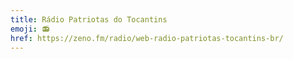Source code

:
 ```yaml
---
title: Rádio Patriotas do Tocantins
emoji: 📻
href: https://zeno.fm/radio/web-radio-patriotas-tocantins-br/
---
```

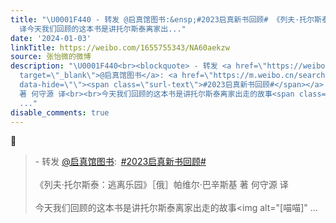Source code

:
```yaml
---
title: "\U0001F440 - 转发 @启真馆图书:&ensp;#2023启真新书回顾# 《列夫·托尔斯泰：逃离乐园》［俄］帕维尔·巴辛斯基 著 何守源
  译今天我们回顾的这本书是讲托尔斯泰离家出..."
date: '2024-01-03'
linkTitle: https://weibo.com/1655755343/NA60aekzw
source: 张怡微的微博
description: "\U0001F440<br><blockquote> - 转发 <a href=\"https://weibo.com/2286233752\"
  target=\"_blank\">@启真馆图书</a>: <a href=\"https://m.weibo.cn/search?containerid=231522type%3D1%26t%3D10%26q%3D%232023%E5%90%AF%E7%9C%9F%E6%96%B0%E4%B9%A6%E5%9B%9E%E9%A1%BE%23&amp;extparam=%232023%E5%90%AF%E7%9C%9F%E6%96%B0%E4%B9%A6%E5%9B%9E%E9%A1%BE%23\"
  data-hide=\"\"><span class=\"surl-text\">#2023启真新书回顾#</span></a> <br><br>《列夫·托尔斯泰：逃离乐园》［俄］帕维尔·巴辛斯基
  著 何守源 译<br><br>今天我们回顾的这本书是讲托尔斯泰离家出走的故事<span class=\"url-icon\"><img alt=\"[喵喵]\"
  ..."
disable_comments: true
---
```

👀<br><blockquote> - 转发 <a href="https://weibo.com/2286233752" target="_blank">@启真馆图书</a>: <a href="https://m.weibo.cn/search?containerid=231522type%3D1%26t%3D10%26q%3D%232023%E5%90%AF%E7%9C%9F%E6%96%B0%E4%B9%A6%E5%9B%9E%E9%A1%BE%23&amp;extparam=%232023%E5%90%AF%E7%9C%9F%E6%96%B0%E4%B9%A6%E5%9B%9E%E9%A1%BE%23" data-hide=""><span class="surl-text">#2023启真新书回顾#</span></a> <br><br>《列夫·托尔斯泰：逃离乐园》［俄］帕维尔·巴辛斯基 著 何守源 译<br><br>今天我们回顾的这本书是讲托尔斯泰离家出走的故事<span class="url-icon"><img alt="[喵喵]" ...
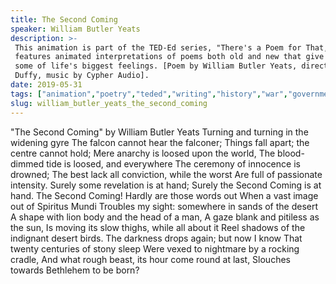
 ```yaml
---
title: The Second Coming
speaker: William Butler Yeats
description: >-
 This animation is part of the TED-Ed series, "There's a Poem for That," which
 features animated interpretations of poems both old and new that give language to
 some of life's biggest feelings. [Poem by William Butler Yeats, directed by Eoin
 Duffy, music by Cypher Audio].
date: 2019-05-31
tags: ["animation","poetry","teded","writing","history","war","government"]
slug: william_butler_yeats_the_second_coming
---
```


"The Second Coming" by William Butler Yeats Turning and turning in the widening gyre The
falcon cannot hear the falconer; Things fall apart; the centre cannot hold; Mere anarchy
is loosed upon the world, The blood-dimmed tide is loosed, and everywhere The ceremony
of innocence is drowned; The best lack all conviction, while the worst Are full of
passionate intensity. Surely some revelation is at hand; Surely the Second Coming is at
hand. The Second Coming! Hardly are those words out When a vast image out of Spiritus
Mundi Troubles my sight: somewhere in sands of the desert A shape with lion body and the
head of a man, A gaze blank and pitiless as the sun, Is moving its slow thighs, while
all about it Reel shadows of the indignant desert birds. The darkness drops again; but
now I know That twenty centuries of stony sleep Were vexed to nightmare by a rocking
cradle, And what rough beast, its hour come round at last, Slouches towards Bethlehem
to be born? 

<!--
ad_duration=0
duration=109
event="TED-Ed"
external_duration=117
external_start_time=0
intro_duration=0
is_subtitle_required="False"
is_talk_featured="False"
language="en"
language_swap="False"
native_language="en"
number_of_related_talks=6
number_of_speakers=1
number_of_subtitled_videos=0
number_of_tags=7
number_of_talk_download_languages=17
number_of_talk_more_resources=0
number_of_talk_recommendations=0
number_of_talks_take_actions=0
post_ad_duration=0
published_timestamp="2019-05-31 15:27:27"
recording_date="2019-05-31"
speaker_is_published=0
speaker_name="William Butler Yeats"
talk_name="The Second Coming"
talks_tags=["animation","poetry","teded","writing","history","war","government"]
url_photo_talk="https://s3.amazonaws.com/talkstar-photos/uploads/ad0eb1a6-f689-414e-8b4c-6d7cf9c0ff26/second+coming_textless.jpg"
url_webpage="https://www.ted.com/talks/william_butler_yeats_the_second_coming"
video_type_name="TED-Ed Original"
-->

...

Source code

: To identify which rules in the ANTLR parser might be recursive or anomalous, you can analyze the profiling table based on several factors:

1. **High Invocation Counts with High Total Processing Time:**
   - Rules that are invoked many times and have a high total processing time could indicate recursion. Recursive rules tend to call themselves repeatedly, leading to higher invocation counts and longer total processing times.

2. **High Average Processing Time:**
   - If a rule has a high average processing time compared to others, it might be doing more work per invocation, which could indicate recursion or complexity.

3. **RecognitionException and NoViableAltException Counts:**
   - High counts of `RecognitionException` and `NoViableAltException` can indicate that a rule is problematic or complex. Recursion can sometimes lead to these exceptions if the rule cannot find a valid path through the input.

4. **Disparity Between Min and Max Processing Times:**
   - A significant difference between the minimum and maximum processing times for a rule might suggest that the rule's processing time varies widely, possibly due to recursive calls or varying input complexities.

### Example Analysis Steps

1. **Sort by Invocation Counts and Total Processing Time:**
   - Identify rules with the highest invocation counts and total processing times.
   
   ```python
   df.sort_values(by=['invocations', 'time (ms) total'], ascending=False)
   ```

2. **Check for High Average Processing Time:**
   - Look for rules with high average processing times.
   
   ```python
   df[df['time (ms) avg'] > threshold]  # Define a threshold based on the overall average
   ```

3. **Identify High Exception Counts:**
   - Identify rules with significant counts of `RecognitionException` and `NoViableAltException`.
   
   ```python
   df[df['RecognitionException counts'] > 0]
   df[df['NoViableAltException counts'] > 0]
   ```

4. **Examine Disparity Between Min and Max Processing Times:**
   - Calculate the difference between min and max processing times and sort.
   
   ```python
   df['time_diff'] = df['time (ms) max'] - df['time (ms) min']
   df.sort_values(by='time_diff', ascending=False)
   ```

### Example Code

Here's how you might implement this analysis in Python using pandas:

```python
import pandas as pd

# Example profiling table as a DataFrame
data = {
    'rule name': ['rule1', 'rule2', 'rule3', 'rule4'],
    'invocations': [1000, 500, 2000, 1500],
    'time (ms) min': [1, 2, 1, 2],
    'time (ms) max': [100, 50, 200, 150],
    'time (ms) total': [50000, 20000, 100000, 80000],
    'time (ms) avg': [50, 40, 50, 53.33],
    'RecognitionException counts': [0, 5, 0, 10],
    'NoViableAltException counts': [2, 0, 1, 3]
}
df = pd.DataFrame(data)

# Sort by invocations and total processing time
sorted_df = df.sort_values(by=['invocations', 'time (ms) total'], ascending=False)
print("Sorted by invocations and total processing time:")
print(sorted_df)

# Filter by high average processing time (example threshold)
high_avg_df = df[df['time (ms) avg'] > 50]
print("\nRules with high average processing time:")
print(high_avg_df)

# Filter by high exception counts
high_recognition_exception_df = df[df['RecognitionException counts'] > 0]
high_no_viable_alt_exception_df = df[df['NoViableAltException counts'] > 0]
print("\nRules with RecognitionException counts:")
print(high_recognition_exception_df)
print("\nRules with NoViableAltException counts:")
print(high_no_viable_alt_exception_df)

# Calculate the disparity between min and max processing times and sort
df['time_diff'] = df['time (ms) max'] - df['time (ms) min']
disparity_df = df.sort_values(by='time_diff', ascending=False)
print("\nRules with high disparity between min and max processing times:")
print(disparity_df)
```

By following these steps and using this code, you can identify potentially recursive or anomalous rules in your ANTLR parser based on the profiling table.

Work to be completed:
From the records above, extract exactly and only the lines that begin at the line with "3. **RecognitionException and" and stop after the line with "- A significant".

Answer area:
3. **RecognitionException and NoViableAltException Counts:**
   - High counts of `RecognitionException` and `NoViableAltException` can indicate that a rule is problematic or complex. Recursion can sometimes lead to these exceptions if the rule cannot find a valid path through the input.

4. **Disparity Between Min and Max Processing Times:**
   - A significant difference between the minimum and maximum processing times for a rule might suggest that the rule's processing time varies widely, possibly due to recursive calls or varying input complexities.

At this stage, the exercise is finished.